Summary:  from Goodreads
Mike tries so hard to please his father, but the only language his dad seems to speak is calculus. And for a boy with a math learning disability, nothing could be more difficult. When his dad sends him to live with distant relatives in rural Pennsylvania for the summer to work on an engineering project, Mike figures this is his big chance to buckle down and prove himself. But when he gets there, nothing is what he thought it would be. The project has nothing at all to do with engineering, and he finds himself working alongside his wacky eighty-something- year-old aunt, a homeless man, and a punk rock girl as part of a town-wide project to adopt a boy from Romania. Mike may not learn anything about engineering, but what he does learn is far more valuable.
Review:
I loved this book!  Erskine has created such a quirky cast of characters, each deeply flawed but with their own set of endearing qualities-Moo, who refuses to admit the limitations of age and health; Poppy, stunned into complete withdrawal from the world by the death of his son; Past, who finds that running away from loss in a small town is easier said than done; and Mike himself, who needs the nudge of an entire community to recognize his own worth.  Erskine returns to one of the motifs of her earlier work, Mockingbird, when strongly implies that Mike's dad, the math genius, is also on the autism spectrum.  In that regard, this book gives the reader an understanding of what it may be like to be the child of someone who has difficulty expressing the emotional connections they feel with others.

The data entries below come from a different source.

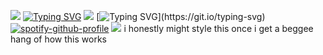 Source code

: ![](https://komarev.com/ghpvc/?username=cpn-cook&abbreviated=true&color=221830&style=plastic&label=drawings+made)
[![Typing SVG](https://readme-typing-svg.demolab.com?font=Fira+Code&pause=1000&color=FFFFFF&width=900&lines=EVEN%3A+I+still+think+you+have+a+chance+with+Jules%E2%80%99.+She+got+mad+hot+over+summer;And+she+clearly+hasn%E2%80%99t+realized+because+she+still+is+flirting+with+you.;SETH%3A+are+you+joking%2C+man%3F+Let%E2%80%99s+see.%2C;she+dated+dan+remick%2C+matt+muir%2C+josh+corber;and+what's-his-face.+All+of+those+were+cool+guys.;She's+been+hot+way+longer+than+you+think.;Why+would+she+end+her+high+school+career+with+me%3F;EVEN%3A+Well%2C+helen+got+with+ariel+shafir.;SETH%3A+Yeah%2C+and+he+was+a+complete+fucking+loser.+You're+a+step+up+from+that.;which+is+why+you+should+stop+being+a+pussy+and+%25*+her!;You+could+*%5E%2B%25+the+*%5E%25%23+out+of+her+for%2C+like%2C+two+months+before+you+leave.+;That+*%5E%25%23*+looks+like+a+good+%25%23%5E*%23%25.;EVEN%3A+hey!+Im+sick+of+you+talking+about+her+like+that+man!;SETH%3A+What%2C+you+can+talk+about+that+*%5E%25%23+all+day+every+single+day%2C;I+can't+say+one+thing+about+her%3F)](https://git.io/typing-svg)
![](https://i.pinimg.com/736x/49/69/67/496967e505dfc19ed0e9a32f42d880ef.jpg)
[![Typing SVG](https://readme-typing-svg.demolab.com?font=Fira+Code&pause=1000&color=FFFFFF&width=900&lines=EVEN%3A+where+have+you+been%3F;SETH%3A+yeah!+You+almost+gave+me+a+goddamn+heart+attack!;You+better+fucking+have+it%2C+Where+is+it%3F;FOGELL%3A+I+got+it.+It's+flawless!+It's+great%2C+man%2C+look.;EVEN%3A+Okay+Mr...%22McLovin%22%3F+What+kind+of+a+stupid+name+is+that%3F;What+are+you+trying+to+be%2C+an+Irish+R%26B+singer%3F;FOGELL%3A+Well%2C+they+let+you+pick+any+name+you+want+when+you+get+there.;SETH%3A+and+you+landed+on+Mclovin.;FOGELL%3A+It+was+between+that+or+Muhammad.;SETH%3A+why+the+fuck+was+it+between+that+or+Muhammad%3F;FOGELL%3A+Actually%2C+Seth%2C+Muhammad+is+the+most+commonly+used+name+on+earth.+;EVEN%3A+Have+you+ever+actually+met+a+guy+named+Muhammad%3F;FOGELL%3A+Have+you+actually+ever+met+a+guy+namedMcLovin%3F;EVEN%3A+no!+That%E2%80%99s+why+you+picked+a+bad+name!)](https://git.io/typing-svg)
[![spotify-github-profile](https://spotify-github-profile.kittinanx.com/api/view?uid=31qcwlth6q4onen5dhyzn34dau5m&cover_image=true&theme=natemoo-re&show_offline=true&background_color=121212&interchange=false&bar_color=bd479d&bar_color_cover=true)](https://spotify-github-profile.kittinanx.com/api/view?uid=31qcwlth6q4onen5dhyzn34dau5m&redirect=true)
![](https://i.pinimg.com/736x/d6/20/a2/d620a24da6fb0d3c0001b7f69e16b80d.jpg)
i honestly might style this once i get a beggee hang of how this works
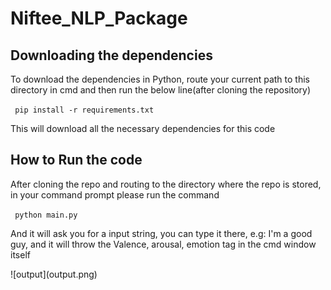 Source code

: # Niftee_NLP_Package
<h2> Downloading the dependencies</h2>
<p>To download the dependencies in Python, route your current path to this directory in cmd and then run the below line(after cloning the repository)</p>
<code> pip install -r requirements.txt </code>
<p> This will download all the necessary dependencies for this code</p>
<h2> How to Run the code</h2>
<p> After cloning the repo and routing to the directory where the repo is stored, in your command prompt please run the command </p>
<code> python main.py </code>
<p>And it will ask you for a input string, you can type it there, e.g: I'm a good guy, and it will throw the Valence, arousal, emotion tag in the cmd window itself</p>
![output](output.png)

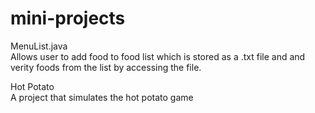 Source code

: # mini-projects

MenuList.java <br/>
Allows user to add food to food list which is stored as a .txt file and and verity foods from the list by accessing the file.
<br/>

Hot Potato <br/>
A project that simulates the hot potato game
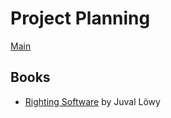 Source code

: # Project Planning

[Main](../../README.md)

## Books

- [Righting Software](https://www.amazon.com/Righting-Software-Juval-L%C3%B6wy/dp/0136524036) by Juval Löwy
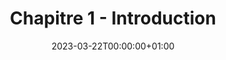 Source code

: ---
title: "Chapitre 1 - Introduction"
date: 2023-03-22T00:00:00+01:00
description: "Introduction : pourquoi utiliser un outil de suivi de versions ?"
menu:
    sidebar:
        name: 1 - Introduction
        identifier: introduction
        parent: git
        weight: 100
--- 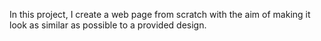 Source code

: In this project, I create a web page from scratch with the aim of making it look as similar as possible to a provided design. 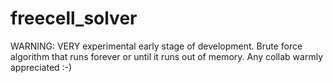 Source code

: # freecell_solver

WARNING: VERY experimental early stage of development. Brute force algorithm that runs forever or until it runs out of memory.  Any collab warmly appreciated :-)
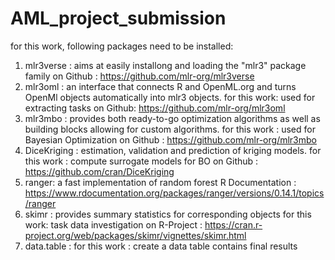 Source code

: # AML_project_submission
for this work, following packages need to be installed:
1) mlr3verse : aims at easily installong and loading the "mlr3" package family
   on Github : https://github.com/mlr-org/mlr3verse
2) mlr3oml : an interface that connects R and OpenML.org and turns OpenMl objects automatically into mlr3 objects.
   for this work: used for extracting tasks
   on Github: https://github.com/mlr-org/mlr3oml
3) mlr3mbo : provides both ready-to-go optimization algorithms as well as building blocks allowing for custom algorithms.
   for this work : used for Bayesian Optimization
   on Github : https://github.com/mlr-org/mlr3mbo
4) DiceKriging : estimation, validation and prediction of kriging models.
   for this work : compute surrogate models for BO
   on Github : https://github.com/cran/DiceKriging
5) ranger: a fast implementation of random forest
   R Documentation : https://www.rdocumentation.org/packages/ranger/versions/0.14.1/topics/ranger
6) skimr : provides summary statistics for corresponding objects
   for this work: task data investigation
   on R-Project : https://cran.r-project.org/web/packages/skimr/vignettes/skimr.html
7) data.table : for this work : create a data table contains final results 
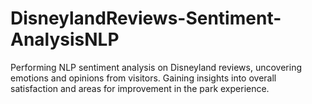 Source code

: # DisneylandReviews-Sentiment-AnalysisNLP
 Performing NLP sentiment analysis on Disneyland reviews, uncovering emotions and opinions from visitors. Gaining insights into overall satisfaction and areas for improvement in the park experience.
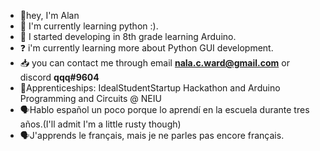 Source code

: - 👋hey, I'm Alan
-  🌱 I'm currently learning python :).
-  🤖 I started developing in 8th grade learning Arduino.
- ❓ i'm currently learning more about Python GUI development.
- 📥 you can contact me through email **nala.c.ward@gmail.com** or discord **qqq#9604**
- 🌠Apprenticeships: IdealStudentStartup Hackathon and Arduino Programming and Circuits @ NEIU
- 🗣Hablo español un poco porque lo aprendí en la escuela durante tres años.(I'll admit I'm a little rusty though)
- 🗣J'apprends le français, mais je ne parles pas encore français.

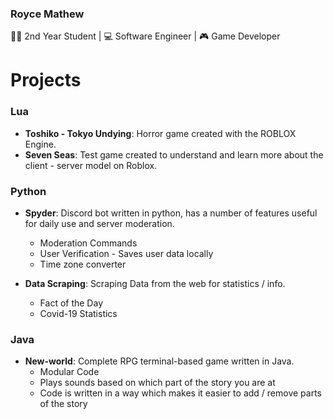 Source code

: ### Royce Mathew
🧑‍🎓 2nd Year Student | 💻 Software Engineer | 🎮 Game Developer



 # Projects
 ### Lua
 - **Toshiko - Tokyo Undying**: Horror game created with the ROBLOX Engine. 
 - **Seven Seas**: Test game created to understand and learn more about the client - server model on Roblox.

### Python
 - **Spyder**: Discord bot written in python, has a number of features useful for daily use and server moderation.
	 - Moderation Commands
	 - User Verification - Saves user data locally
	 - Time zone converter

 - **Data Scraping**: Scraping Data from the web for statistics / info.
	 - Fact of the Day
	 - Covid-19 Statistics

### Java
- **New-world**: Complete RPG terminal-based game written in Java.
	- Modular Code
	- Plays sounds based on which part of the story you are at
	- Code is written in a way which makes it easier to add / remove parts of the story
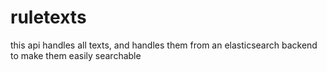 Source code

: # ruletexts

this api handles all texts, and handles them from an elasticsearch backend to make them easily searchable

The detailed characterization sets the perfect foundation for the plot.  When Mike discovers that the town is trying to help a local minister adopt a small boy from Romania, at first he is skeptical.  How can this cast of eccentric, sometimes barely functioning people raise the money for the adoption before the deadline?  But then he sees the face of the boy, named Misha.  Misha, incidentally, is the Romanian version of Mike, and Mike immediately feels a strong connection with the little boy living an ocean away.  Misha becomes the symbol of everything that Mike has felt but never articulated or dealt with emotionally-the loss of his mother, his emotionally distant father, the feeling of abandonment and loneliness  and his deep-seated insecurities about his own abilities.  In saving Misha from the orphanage, Mike saves himself, and a few other people as well.